[[ Exercise data open ]]

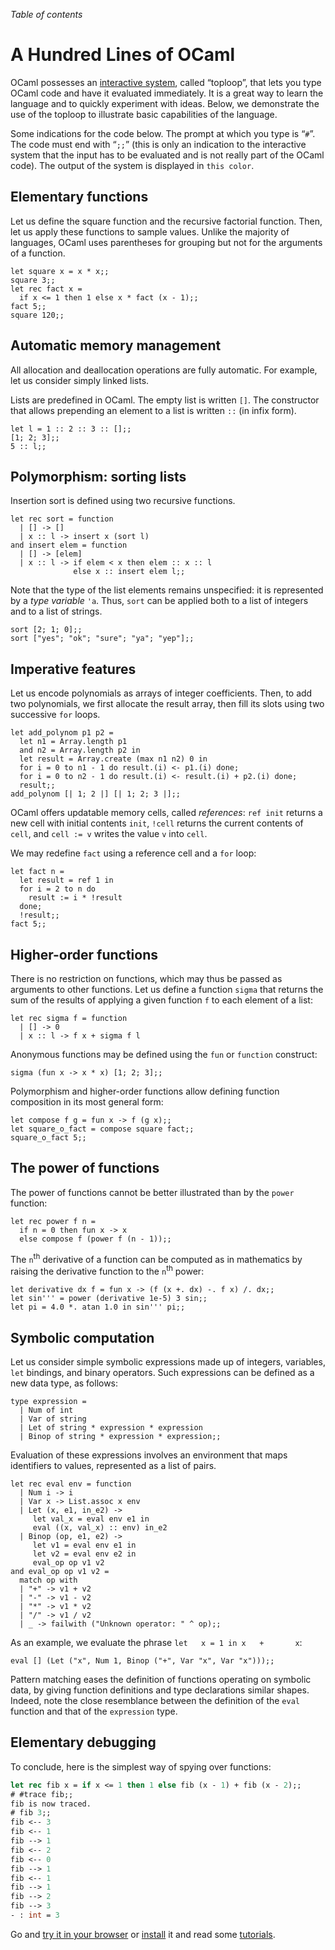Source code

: <!-- ((! set title A Hundred Lines of OCaml !)) ((! set learn !)) -->

*Table of contents*

# A Hundred Lines of OCaml

OCaml possesses an [interactive system](description.html#interactive),
called “toploop”, that lets you type OCaml code and have it evaluated
immediately. It is a great way to learn the language and to quickly
experiment with ideas. Below, we demonstrate the use of the toploop to
illustrate basic capabilities of the language.

Some indications for the code below. The prompt at which you type is
“`#`”. The code must end with “`;;`” (this is only an indication to the
interactive system that the input has to be evaluated and is not really
part of the OCaml code). The output of the system is displayed in
<code class="ocaml-output">this color</code>.

## Elementary functions
Let us define the square function and the recursive factorial function.
Then, let us apply these functions to sample values. Unlike the majority
of languages, OCaml uses parentheses for grouping but not for the
arguments of a function.

```tryocaml
let square x = x * x;;
square 3;;
let rec fact x =
  if x <= 1 then 1 else x * fact (x - 1);;
fact 5;;
square 120;;
```
## Automatic memory management
All allocation and deallocation operations are fully automatic. For
example, let us consider simply linked lists.

Lists are predefined in OCaml. The empty list is written `[]`. The
constructor that allows prepending an element to a list is written `::`
(in infix form).

```tryocaml
let l = 1 :: 2 :: 3 :: [];;
[1; 2; 3];;
5 :: l;;
```
## Polymorphism: sorting lists
Insertion sort is defined using two recursive functions.

```tryocaml
let rec sort = function
  | [] -> []
  | x :: l -> insert x (sort l)
and insert elem = function
  | [] -> [elem]
  | x :: l -> if elem < x then elem :: x :: l
              else x :: insert elem l;;
```
Note that the type of the list elements remains unspecified: it is
represented by a *type variable* `'a`. Thus, `sort` can be applied both
to a list of integers and to a list of strings.

```tryocaml
sort [2; 1; 0];;
sort ["yes"; "ok"; "sure"; "ya"; "yep"];;
```
## Imperative features
Let us encode polynomials as arrays of integer coefficients. Then, to
add two polynomials, we first allocate the result array, then fill its
slots using two successive `for` loops.

```tryocaml
let add_polynom p1 p2 =
  let n1 = Array.length p1
  and n2 = Array.length p2 in
  let result = Array.create (max n1 n2) 0 in
  for i = 0 to n1 - 1 do result.(i) <- p1.(i) done;
  for i = 0 to n2 - 1 do result.(i) <- result.(i) + p2.(i) done;
  result;;
add_polynom [| 1; 2 |] [| 1; 2; 3 |];;
```
OCaml offers updatable memory cells, called *references*: `ref init`
returns a new cell with initial contents `init`, `!cell` returns the
current contents of `cell`, and `cell := v` writes the value `v` into
`cell`.

We may redefine `fact` using a reference cell and a `for` loop:

```tryocaml
let fact n =
  let result = ref 1 in
  for i = 2 to n do
    result := i * !result
  done;
  !result;;
fact 5;;
```
## Higher-order functions
There is no restriction on functions, which may thus be passed as
arguments to other functions. Let us define a function `sigma` that
returns the sum of the results of applying a given function `f` to each
element of a list:

```tryocaml
let rec sigma f = function
  | [] -> 0
  | x :: l -> f x + sigma f l
```
Anonymous functions may be defined using the `fun` or `function`
construct:

```tryocaml
sigma (fun x -> x * x) [1; 2; 3];;
```
Polymorphism and higher-order functions allow defining function
composition in its most general form:

```tryocaml
let compose f g = fun x -> f (g x);;
let square_o_fact = compose square fact;;
square_o_fact 5;;
```
## The power of functions
The power of functions cannot be better illustrated than by the `power`
function:

```tryocaml
let rec power f n = 
  if n = 0 then fun x -> x 
  else compose f (power f (n - 1));;
```
The `n`<sup>th</sup> derivative of a function can be computed as in
mathematics by raising the derivative function to the `n`<sup>th</sup>
power:

```tryocaml
let derivative dx f = fun x -> (f (x +. dx) -. f x) /. dx;;
let sin''' = power (derivative 1e-5) 3 sin;;
let pi = 4.0 *. atan 1.0 in sin''' pi;;
```
## Symbolic computation
Let us consider simple symbolic expressions made up of integers,
variables, `let` bindings, and binary operators. Such expressions can be
defined as a new data type, as follows:

```tryocaml
type expression =
  | Num of int
  | Var of string
  | Let of string * expression * expression
  | Binop of string * expression * expression;;
```
Evaluation of these expressions involves an environment that maps
identifiers to values, represented as a list of pairs.

```tryocaml
let rec eval env = function
  | Num i -> i
  | Var x -> List.assoc x env
  | Let (x, e1, in_e2) ->
     let val_x = eval env e1 in
     eval ((x, val_x) :: env) in_e2
  | Binop (op, e1, e2) ->
     let v1 = eval env e1 in
     let v2 = eval env e2 in
     eval_op op v1 v2
and eval_op op v1 v2 =
  match op with
  | "+" -> v1 + v2
  | "-" -> v1 - v2
  | "*" -> v1 * v2
  | "/" -> v1 / v2
  | _ -> failwith ("Unknown operator: " ^ op);;
```
As an example, we evaluate the phrase `let   x = 1 in x   +       x`:

```tryocaml
eval [] (Let ("x", Num 1, Binop ("+", Var "x", Var "x")));;
```
Pattern matching eases the definition of functions operating on symbolic
data, by giving function definitions and type declarations similar
shapes. Indeed, note the close resemblance between the definition of the
`eval` function and that of the `expression` type.

## Elementary debugging
To conclude, here is the simplest way of spying over functions:

```ocaml
let rec fib x = if x <= 1 then 1 else fib (x - 1) + fib (x - 2);;
# #trace fib;;
fib is now traced.
# fib 3;;
fib <-- 3
fib <-- 1
fib --> 1
fib <-- 2
fib <-- 0
fib --> 1
fib <-- 1
fib --> 1
fib --> 2
fib --> 3
- : int = 3
```
Go and [try it in your browser](http://try.ocamlpro.com/) or
[install](/docs/install.html) it and read some [tutorials](tutorials/).


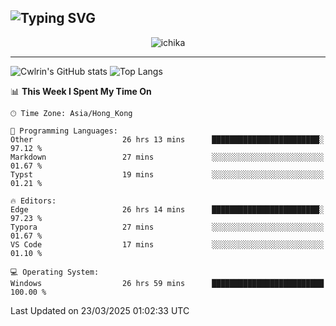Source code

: ![Typing SVG](https://readme-typing-svg.demolab.com?font=Jost&size=24&pause=1000&color=7799EE&vCenter=true&multiline=true&random=false&width=435&height=100&lines=Hi+there;I'm+Sakurakouji+Nanaha;You+can+also+tell+me+Cwlrin%E2%98%86)
---
<p align="center">
  <img src="https://dlink.host/1drv/aHR0cHM6Ly8xZHJ2Lm1zL2kvYy9iZGU1MWU2MjVlZjhmY2M1L0VZa0hZVThWUnJGSHRIWVUxT1JwbVFjQllOU2t6cVNTVER0TXliYkNqOExhY1E_ZT10UUtFSkw.png" alt="ichika" border="0" />
</p>

---
![Cwlrin's GitHub stats](https://github-readme-stats.vercel.app/api?username=cwlrin&show_icons=true&theme=buefy)
![Top Langs](https://github-readme-stats.vercel.app/api/top-langs/?username=cwlrin&layout=compact&hide=html,css)

<!--START_SECTION:waka-->
📊 **This Week I Spent My Time On** 

```text
🕑︎ Time Zone: Asia/Hong_Kong

💬 Programming Languages: 
Other                    26 hrs 13 mins      ████████████████████████░   97.12 % 
Markdown                 27 mins             ░░░░░░░░░░░░░░░░░░░░░░░░░   01.67 % 
Typst                    19 mins             ░░░░░░░░░░░░░░░░░░░░░░░░░   01.21 % 

🔥 Editors: 
Edge                     26 hrs 14 mins      ████████████████████████░   97.23 % 
Typora                   27 mins             ░░░░░░░░░░░░░░░░░░░░░░░░░   01.67 % 
VS Code                  17 mins             ░░░░░░░░░░░░░░░░░░░░░░░░░   01.10 % 

💻 Operating System: 
Windows                  26 hrs 59 mins      █████████████████████████   100.00 % 
```


 Last Updated on 23/03/2025 01:02:33 UTC
<!--END_SECTION:waka-->
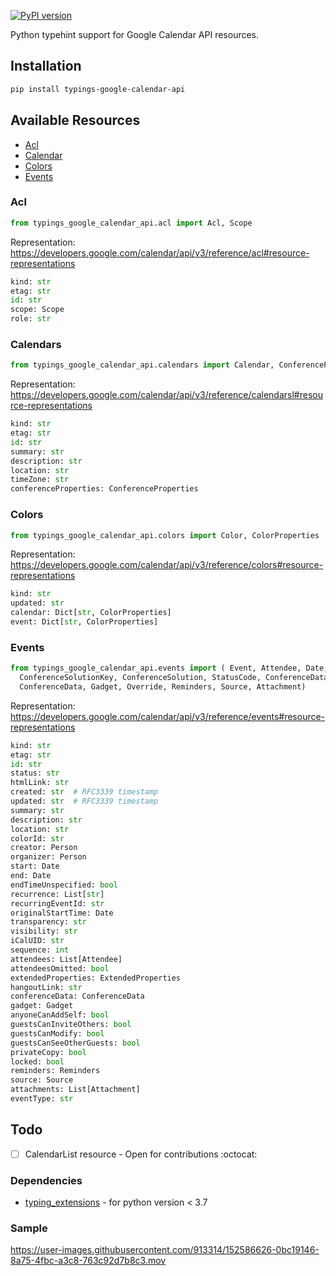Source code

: [![PyPI version](https://badge.fury.io/py/typings-google-calendar-api.svg)](https://badge.fury.io/py/typings-google-calendar-api)

Python typehint support for Google Calendar API resources.

## Installation

```bash
pip install typings-google-calendar-api
```

## Available Resources

  - [Acl](https://github.com/lazarofl/typings-google-calendar-api/edit/main/README.md#acl)
  - [Calendar](https://github.com/lazarofl/typings-google-calendar-api/edit/main/README.md#calendars)
  - [Colors](https://github.com/lazarofl/typings-google-calendar-api/edit/main/README.md#colors)
  - [Events](https://github.com/lazarofl/typings-google-calendar-api/edit/main/README.md#events)

### Acl

```python
from typings_google_calendar_api.acl import Acl, Scope
```

Representation: https://developers.google.com/calendar/api/v3/reference/acl#resource-representations

```python
kind: str
etag: str
id: str
scope: Scope
role: str
```

### Calendars

```python
from typings_google_calendar_api.calendars import Calendar, ConferenceProperties
```

Representation: https://developers.google.com/calendar/api/v3/reference/calendarsl#resource-representations

```python
kind: str
etag: str
id: str
summary: str
description: str
location: str
timeZone: str
conferenceProperties: ConferenceProperties
```

### Colors

```python
from typings_google_calendar_api.colors import Color, ColorProperties
```

Representation: https://developers.google.com/calendar/api/v3/reference/colors#resource-representations

```python
kind: str
updated: str
calendar: Dict[str, ColorProperties]
event: Dict[str, ColorProperties]
```


### Events

```python
from typings_google_calendar_api.events import ( Event, Attendee, Date, Person, ExtendedProperties, 
  ConferenceSolutionKey, ConferenceSolution, StatusCode, ConferenceDataCreateRequest, EntryPoint, 
  ConferenceData, Gadget, Override, Reminders, Source, Attachment)
```

Representation: https://developers.google.com/calendar/api/v3/reference/events#resource-representations

```python
kind: str
etag: str
id: str
status: str
htmlLink: str
created: str  # RFC3339 timestamp
updated: str  # RFC3339 timestamp
summary: str
description: str
location: str
colorId: str
creator: Person
organizer: Person
start: Date
end: Date
endTimeUnspecified: bool
recurrence: List[str]
recurringEventId: str
originalStartTime: Date
transparency: str
visibility: str
iCalUID: str
sequence: int
attendees: List[Attendee]
attendeesOmitted: bool
extendedProperties: ExtendedProperties
hangoutLink: str
conferenceData: ConferenceData
gadget: Gadget
anyoneCanAddSelf: bool
guestsCanInviteOthers: bool
guestsCanModify: bool
guestsCanSeeOtherGuests: bool
privateCopy: bool
locked: bool
reminders: Reminders
source: Source
attachments: List[Attachment]
eventType: str
```

## Todo

- [ ] CalendarList resource - Open for contributions :octocat:

### Dependencies

  - [typing_extensions](https://pypi.org/project/typing-extensions/) - for python version < 3.7

### Sample



https://user-images.githubusercontent.com/913314/152586626-0bc19146-8a75-4fbc-a3c8-763c92d7b8c3.mov



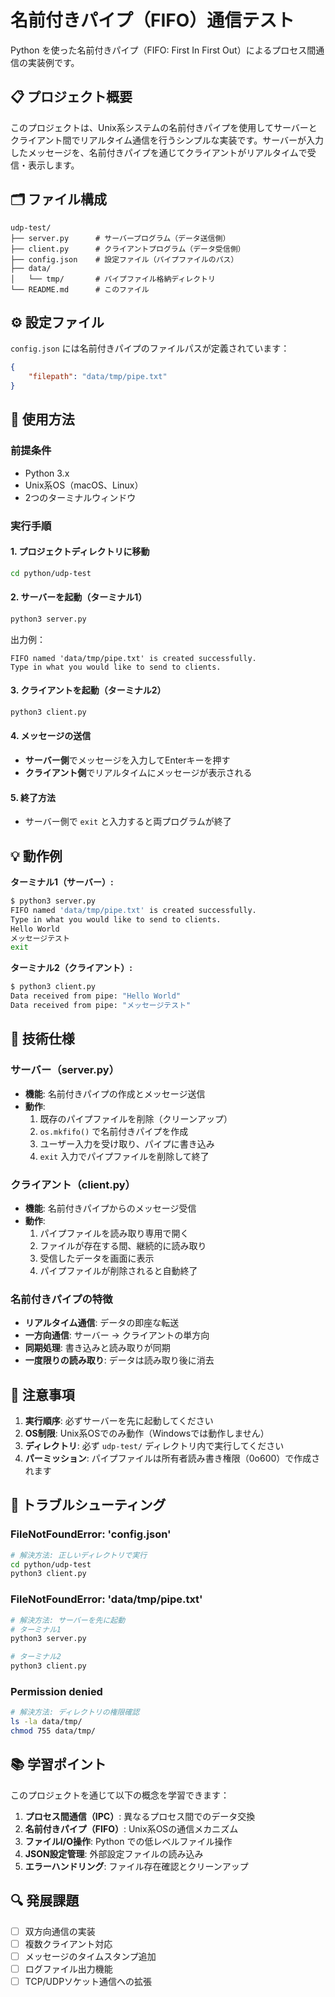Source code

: # 名前付きパイプ（FIFO）通信テスト

Python を使った名前付きパイプ（FIFO: First In First Out）によるプロセス間通信の実装例です。

## 📋 プロジェクト概要

このプロジェクトは、Unix系システムの名前付きパイプを使用してサーバーとクライアント間でリアルタイム通信を行うシンプルな実装です。サーバーが入力したメッセージを、名前付きパイプを通じてクライアントがリアルタイムで受信・表示します。

## 🗂️ ファイル構成

```
udp-test/
├── server.py      # サーバープログラム（データ送信側）
├── client.py      # クライアントプログラム（データ受信側）
├── config.json    # 設定ファイル（パイプファイルのパス）
├── data/
│   └── tmp/       # パイプファイル格納ディレクトリ
└── README.md      # このファイル
```

## ⚙️ 設定ファイル

`config.json` には名前付きパイプのファイルパスが定義されています：

```json
{
    "filepath": "data/tmp/pipe.txt"
}
```

## 🚀 使用方法

### 前提条件
- Python 3.x
- Unix系OS（macOS、Linux）
- 2つのターミナルウィンドウ

### 実行手順

#### 1. プロジェクトディレクトリに移動
```bash
cd python/udp-test
```

#### 2. サーバーを起動（ターミナル1）
```bash
python3 server.py
```

出力例：
```
FIFO named 'data/tmp/pipe.txt' is created successfully.
Type in what you would like to send to clients.
```

#### 3. クライアントを起動（ターミナル2）
```bash
python3 client.py
```

#### 4. メッセージの送信
- **サーバー側**でメッセージを入力してEnterキーを押す
- **クライアント側**でリアルタイムにメッセージが表示される

#### 5. 終了方法
- サーバー側で `exit` と入力すると両プログラムが終了

## 💡 動作例

**ターミナル1（サーバー）:**
```bash
$ python3 server.py
FIFO named 'data/tmp/pipe.txt' is created successfully.
Type in what you would like to send to clients.
Hello World
メッセージテスト
exit
```

**ターミナル2（クライアント）:**
```bash
$ python3 client.py
Data received from pipe: "Hello World"
Data received from pipe: "メッセージテスト"
```

## 🔧 技術仕様

### サーバー（server.py）
- **機能**: 名前付きパイプの作成とメッセージ送信
- **動作**:
  1. 既存のパイプファイルを削除（クリーンアップ）
  2. `os.mkfifo()` で名前付きパイプを作成
  3. ユーザー入力を受け取り、パイプに書き込み
  4. `exit` 入力でパイプファイルを削除して終了

### クライアント（client.py）
- **機能**: 名前付きパイプからのメッセージ受信
- **動作**:
  1. パイプファイルを読み取り専用で開く
  2. ファイルが存在する間、継続的に読み取り
  3. 受信したデータを画面に表示
  4. パイプファイルが削除されると自動終了

### 名前付きパイプの特徴
- **リアルタイム通信**: データの即座な転送
- **一方向通信**: サーバー → クライアントの単方向
- **同期処理**: 書き込みと読み取りが同期
- **一度限りの読み取り**: データは読み取り後に消去

## 🚨 注意事項

1. **実行順序**: 必ずサーバーを先に起動してください
2. **OS制限**: Unix系OSでのみ動作（Windowsでは動作しません）
3. **ディレクトリ**: 必ず `udp-test/` ディレクトリ内で実行してください
4. **パーミッション**: パイプファイルは所有者読み書き権限（0o600）で作成されます

## 🐛 トラブルシューティング

### FileNotFoundError: 'config.json'
```bash
# 解決方法: 正しいディレクトリで実行
cd python/udp-test
python3 client.py
```

### FileNotFoundError: 'data/tmp/pipe.txt'
```bash
# 解決方法: サーバーを先に起動
# ターミナル1
python3 server.py

# ターミナル2
python3 client.py
```

### Permission denied
```bash
# 解決方法: ディレクトリの権限確認
ls -la data/tmp/
chmod 755 data/tmp/
```

## 📚 学習ポイント

このプロジェクトを通じて以下の概念を学習できます：

1. **プロセス間通信（IPC）**: 異なるプロセス間でのデータ交換
2. **名前付きパイプ（FIFO）**: Unix系OSの通信メカニズム
3. **ファイルI/O操作**: Python での低レベルファイル操作
4. **JSON設定管理**: 外部設定ファイルの読み込み
5. **エラーハンドリング**: ファイル存在確認とクリーンアップ

## 🔍 発展課題

- [ ] 双方向通信の実装
- [ ] 複数クライアント対応
- [ ] メッセージのタイムスタンプ追加
- [ ] ログファイル出力機能
- [ ] TCP/UDPソケット通信への拡張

[[ Exercise data closed ]]

> _Problem requirements_
Whenever a line in the listing above includes the word "メッセージテスト", return that line.

> _Answer space_
メッセージテスト
Data received from pipe: "メッセージテスト"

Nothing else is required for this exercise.